In contrast to Mr. Deng’s astonishingly successful experiment was the failure of Russia’s Vladimir Putin to understand the modern globalized economy.
Where China invited the world in, albeit with Chinese partners, to modernize Chinese industry, Mr. Putin, with his insistence on a nationalistic and crony approach to Russian industry and his perpetual fear of losing control, did the opposite. Whether it was the state seizure of Yukos oil or badgering investors such as Shell and BP, the goal was not to modernize, not to create wealth, but to exploit wealth.
Economic cronyism is not new for Russia. Indeed, Mr. Putin’s crony capitalism has worked better for the country than did the crony communism of President Leonid Brezhnev.
During the past 10 years, a substantial entrepreneurial middle class has developed.
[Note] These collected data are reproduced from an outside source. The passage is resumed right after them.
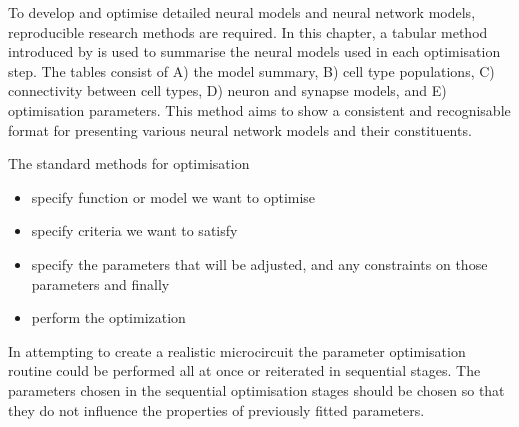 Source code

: \medskip{}

To develop and optimise detailed neural models and neural network models,
reproducible research methods are required. In this chapter, a tabular
method introduced by \citet{NordlieGewaltigEtAl:2009} is used to summarise the neural
models used in each optimisation step. The tables consist of A) the model
summary, B) cell type populations, C) connectivity between cell types, D) neuron
and synapse models, and E) optimisation parameters.  This method aims to show a
consistent and recognisable format for presenting various neural network models
and their constituents. 


The standard methods for optimisation \begin{itemize}
\item specify function or model we want to optimise
\item specify criteria we want to satisfy
\item specify the parameters that will be adjusted, 
    and any constraints on those parameters and finally
\item perform the optimization
\end{itemize}

In attempting to create a realistic microcircuit the parameter optimisation
routine could be performed all at once or reiterated in sequential stages. The
parameters chosen in the sequential optimisation stages should be chosen so that
they do not influence the properties of previously fitted parameters.

\medskip{}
But, as in Mr. Brezhnev’s time, oil money was the patina covering all faults.
And when the price of oil collapsed, as it has during the past four months, Russia remains not only a commodity country but also a politicized commodity economy under tremendous stress.
Zeljko Bogetic, the World Bank’s lead economist for Russia, said in Moscow on Dec. 19, “If oil prices in 2009 and 2010 average $30 a barrel, that would be a nightmare The pressures on the current account and public finances in Russia would quickly rise to a point where the financing constraint would become so sharp that it’s possible even to envisage Russia’s return from a creditor to international organizations to [that of] a borrower.”
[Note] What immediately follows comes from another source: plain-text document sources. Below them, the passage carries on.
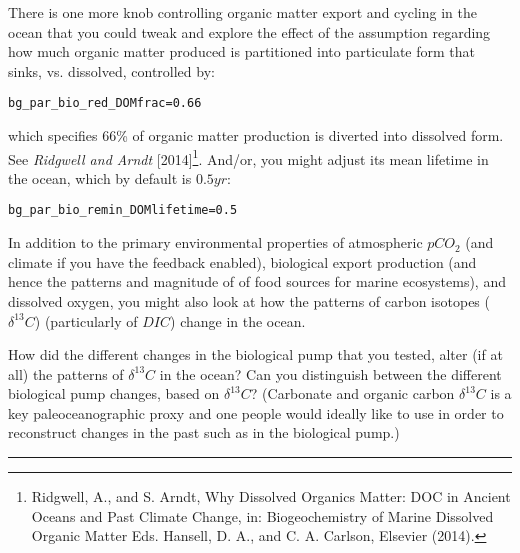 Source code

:\noindent There is one more knob controlling organic matter export and cycling in the ocean that you could tweak and explore the effect of the assumption regarding how much organic matter produced is partitioned into particulate form that sinks, vs. dissolved, controlled by:
\vspace{-2mm}\small\begin{verbatim}
bg_par_bio_red_DOMfrac=0.66
\end{verbatim}\normalsize\vspace{-2mm}
which specifies 66\% of organic matter production is diverted into dissolved form. See \textit{Ridgwell and Arndt} [2014]\footnote{Ridgwell, A., and S. Arndt, Why Dissolved Organics Matter: DOC in Ancient Oceans and Past Climate Change, in: Biogeochemistry of Marine Dissolved Organic Matter Eds. Hansell, D. A., and C. A. Carlson, Elsevier (2014).}. And/or, you might adjust its mean lifetime in the ocean, which by default is  \(0.5 yr\):
\vspace{-2mm}\small\begin{verbatim}
bg_par_bio_remin_DOMlifetime=0.5
\end{verbatim}\normalsize\vspace{0mm}

\vspace{4mm}

\newpage
%
\noindent In addition to the primary environmental properties of atmospheric \(pCO_{2}\) (and climate if you have the feedback enabled), biological export production (and hence the patterns and magnitude of of food sources for marine ecosystems), and dissolved oxygen, you might also look at how the patterns of carbon isotopes (\(\delta^{13}C\)) (particularly of \(DIC\)) change in the ocean. 

How did the different changes in the biological pump that you tested, alter (if at all) the patterns of \(\delta^{13}C\) in the ocean? Can you distinguish between the different biological pump changes, based on \(\delta^{13}C\)? (Carbonate and organic carbon \(\delta^{13}C\) is a key paleoceanographic proxy and one people would ideally like to use in order to reconstruct changes in the past such as in the biological pump.)

\vspace{1mm}
\noindent\rule{4cm}{0.5pt}
\vspace{2mm}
Russia’s reserves are the third largest in the world, but it is spending billions of dollars a day in an attempt to falsely shore up the rubble and prevent any internal political discord.
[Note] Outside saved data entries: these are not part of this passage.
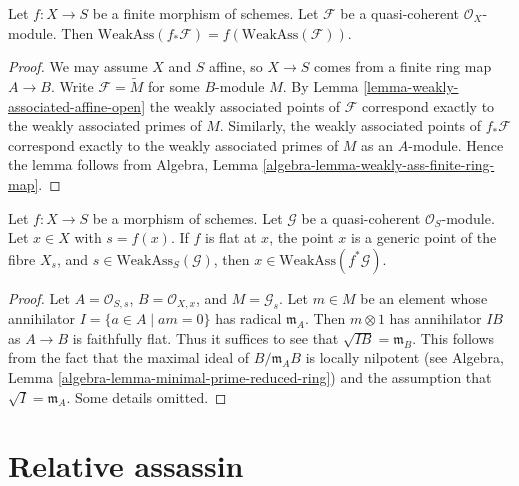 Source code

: \begin{lemma}
\label{lemma-weakly-associated-finite}
Let $f : X \to S$ be a finite morphism of schemes.
Let $\mathcal{F}$ be a quasi-coherent $\mathcal{O}_X$-module.
Then $\text{WeakAss}(f_*\mathcal{F}) = f(\text{WeakAss}(\mathcal{F}))$.
\end{lemma}

\begin{proof}
We may assume $X$ and $S$ affine, so $X \to S$ comes from a finite ring map
$A \to B$. Write $\mathcal{F} = \widetilde M$ for some $B$-module $M$. By
Lemma \ref{lemma-weakly-associated-affine-open}
the weakly associated points of $\mathcal{F}$ correspond exactly to the
weakly associated primes of $M$. Similarly, the weakly associated points
of $f_*\mathcal{F}$ correspond exactly to the weakly associated primes
of $M$ as an $A$-module. Hence the lemma follows from
Algebra, Lemma \ref{algebra-lemma-weakly-ass-finite-ring-map}.
\end{proof}

\begin{lemma}
\label{lemma-weakly-ass-pullback}
Let $f : X \to S$ be a morphism of schemes. Let $\mathcal{G}$ be a
quasi-coherent $\mathcal{O}_S$-module. Let $x \in X$ with $s = f(x)$.
If $f$ is flat at $x$, the point $x$ is a generic point of the fibre $X_s$, and
$s \in \text{WeakAss}_S(\mathcal{G})$, then
$x \in \text{WeakAss}(f^*\mathcal{G})$.
\end{lemma}

\begin{proof}
Let $A = \mathcal{O}_{S, s}$, $B = \mathcal{O}_{X, x}$, and
$M = \mathcal{G}_s$. Let $m \in M$ be an element whose annihilator
$I = \{a \in A \mid am = 0\}$ has radical $\mathfrak m_A$. Then
$m \otimes 1$ has annihilator $I B$ as $A \to B$ is
faithfully flat. Thus it suffices to see that $\sqrt{I B} = \mathfrak m_B$.
This follows from the fact that the maximal ideal of $B/\mathfrak m_AB$
is locally nilpotent (see
Algebra, Lemma \ref{algebra-lemma-minimal-prime-reduced-ring})
and the assumption that $\sqrt{I} = \mathfrak m_A$.
Some details omitted.
\end{proof}








\section{Relative assassin}
\label{section-relative-assassin}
The Russian government, whose legitimacy is based on economic growth and sustaining this new middle class, is threatened by a storm that it has no experience handling.
There was a time when Russia and China were trying to demonstrate together the efficiency of authoritarian capitalism as a counter to America’s unilateral power. This was true especially when they were both growing rapidly and the United States was mired in a slowing economy and pinned downed in Iraq.